Here is a cut and paste quote from the first pilot (Our A&P, Charlie) to test fly our Skylane after the engine and propeller upgrade: “…but the performance is like, going off the scale. There is enough power now that you can no longer apply the brakes and get full power on during run-up (meaning standing still and going full take-off power) without sliding or dragging the tires. The new propeller really will dig into the air and pull.”

And here is a text I got from him a few days later: “Flew the plane one more time today. Still runs great. No leaks. S**t load of power.”

Charlie has been working on and flying airplanes probably longer than we’ve been alive. For him to be so impressed with the performance is really saying something. It seemed somehow fitting that this was his last big job before he retired. Fair winds and following seas, Chas. Be safe out there on the road.

Our first flight was on a cool, breezy Sunday morning with a friend and CFI with whom we have flown many times. He’s got over a thousand hours in regional jets and is now getting typed in the A-319, 320, and 321 for a big carrier. Our cross-wind technique had gotten a little rusty, among other skills, so it was good to have Kevin along to provide guidance. The first takeoff was a real eye opener. With 74 gallons of fuel and two crew on board we pushed the throttle to the firewall. We were flying in less than 1000 feet down the runway, climbing at Vy. We brought the flaps up and continued to climb at 2000+ FPM. One thing we noticed right away was the need for more right rudder input at full power. Which makes sense with the engine turning a three blade propeller at 2700 RPM as opposed to two blades at 2450 RPM. We were advised to avoid doing touch-and-go (or crash-and-dash) after touch-and-go until the engine was broken in so we flew some 20-30 minute cross country legs to various airports with full stop landings. Kevin even took the time to introduce us to IFR approaches, which was very cool. We flew the homeward leg at 5500 feet MSL and 25 squared, burning a little over 14 GPH. The airspeed needle was touching the yellow arc the whole time, something we’d never seen before. All tolled we flew about 3.5 hours that day and it was a blast.

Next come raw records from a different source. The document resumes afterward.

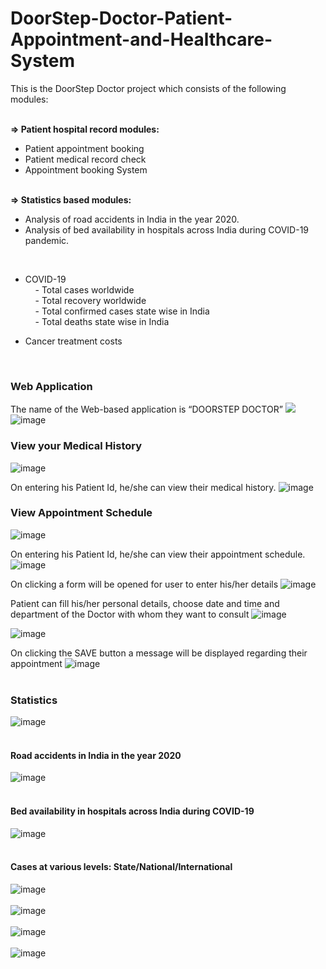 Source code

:# DoorStep-Doctor-Patient-Appointment-and-Healthcare-System

<p>
This is the DoorStep Doctor project which consists of the following modules:<br><br>

<b>=> Patient hospital record modules:</b>
<ul>
<li> Patient appointment booking</li>
<li> Patient medical record check</li>
<li> Appointment booking System</li>
</ul>

<br>
<b>=> Statistics based modules:</b>
<ul>
<li> Analysis of road accidents in India in the year 2020.</li>
<li> Analysis of bed availability in hospitals across India during COVID-19</li> 
pandemic.</ul><br>

<ul>
<li>COVID-19</li>
&nbsp;&nbsp;&nbsp; - Total cases worldwide<br>
&nbsp;&nbsp;&nbsp; - Total recovery worldwide<br>
&nbsp;&nbsp;&nbsp; - Total confirmed cases state wise in India<br>
&nbsp;&nbsp;&nbsp; - Total deaths state wise in India
</ul>

<ul>
<li> Cancer treatment costs</li>
</ul>
<br>

### Web Application
The name of the Web-based application is “DOORSTEP DOCTOR”
<img src = "https://github.com/Abhinav1018/DoorStep-Doctor-Patient-Appointment-and-Healthcare-System/blob/main/images/ss1.PNG"><br>
![image](https://user-images.githubusercontent.com/68593675/178134994-ba8c88d3-ea74-45d2-b089-4a52b51cbb0a.png)<br>



### View your Medical History
![image](https://user-images.githubusercontent.com/68593675/178134945-d356c9b8-2909-4adc-9b40-045668cb35a4.png)<br>

On entering his Patient Id, he/she can view their medical history.
![image](https://user-images.githubusercontent.com/68593675/178135011-687befca-1a3f-4d11-90d6-382125745a15.png)
<br>

### View Appointment Schedule
![image](https://user-images.githubusercontent.com/68593675/178142012-a43a564d-b350-41f9-98b2-e4fd735c7289.png)<br>

On entering his Patient Id, he/she can view their appointment schedule.
![image](https://user-images.githubusercontent.com/68593675/178142039-00152b2b-6078-4a0a-8280-209c71e966ba.png)

On clicking a form will be opened for user to enter his/her details
![image](https://user-images.githubusercontent.com/68593675/178142246-3951c2ea-eeca-4012-a083-faa0ab33f46b.png)<br>

Patient can fill his/her personal details, choose date and time and department of the Doctor
with whom they want to consult
![image](https://user-images.githubusercontent.com/68593675/178142255-813c0a57-70dc-420f-8cc9-1bc8455793df.png)<br>

![image](https://user-images.githubusercontent.com/68593675/178142266-c71fb7b5-883d-4a29-a145-371a188a4c74.png)<br>

On clicking the SAVE button a message will be displayed regarding their appointment
![image](https://user-images.githubusercontent.com/68593675/178142284-610f1958-168c-42ea-a07c-a04d7d34847b.png)<br><br>


### Statistics
![image](https://user-images.githubusercontent.com/68593675/178142071-f7d9fff3-e274-4cb1-8b24-bc254dd42b19.png)<br><br>


#### Road accidents in India in the year 2020
![image](https://user-images.githubusercontent.com/68593675/178142080-d4d7db8f-2434-4095-9faf-f3307b144281.png)<br><br>

#### Bed availability in hospitals across India during COVID-19 
![image](https://user-images.githubusercontent.com/68593675/178142098-500bb4bc-51fa-41ff-a5f3-737d362790c6.png)<br><br>

#### Cases at various levels: State/National/International
![image](https://user-images.githubusercontent.com/68593675/178142122-852dc418-d6d1-4dbd-a64b-b79dce57b8cf.png)<br><br>
![image](https://user-images.githubusercontent.com/68593675/178142328-b1d259a6-e2a2-41dd-bdf7-120155378ef3.png)<br><br>
![image](https://user-images.githubusercontent.com/68593675/178142142-e0e4be77-fc2d-42d2-a285-d0a723df62ee.png)<br><br>
![image](https://user-images.githubusercontent.com/68593675/178142150-57587fa8-5916-46f9-b23f-7c19754c1ccb.png)<br><br>

</p>
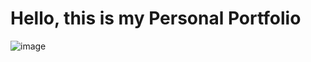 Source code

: # Hello, this is my Personal Portfolio
![image](https://github.com/user-attachments/assets/3c9e8ce3-8ccd-4f92-88e9-620010d57d8d)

The second flight was the following Saturday with calmer winds. We flew solo and did essentially the same type of flight as the first. This time, full fuel, one crew, no passengers or cargo. We were off the ground in 400-500 feet, it was amazing. Honestly, the sight picture made me think the airplane was about to experience a power-on stall but the airspeed was nearly 100 knots indicated. Doing approaches and landings in the traffic pattern have not changed much, other than the need to pull the throttle back a little more. The engine and propeller weigh a few pounds more than before but the center of gravity shifted less than an inch forward so the handling has not changed much at all. We got in another 2 hours of flight time that day and loved every second. We’re anxious to start flying Pilots-n-Paws missions again, and slipping the surly bonds of earth whenever we can.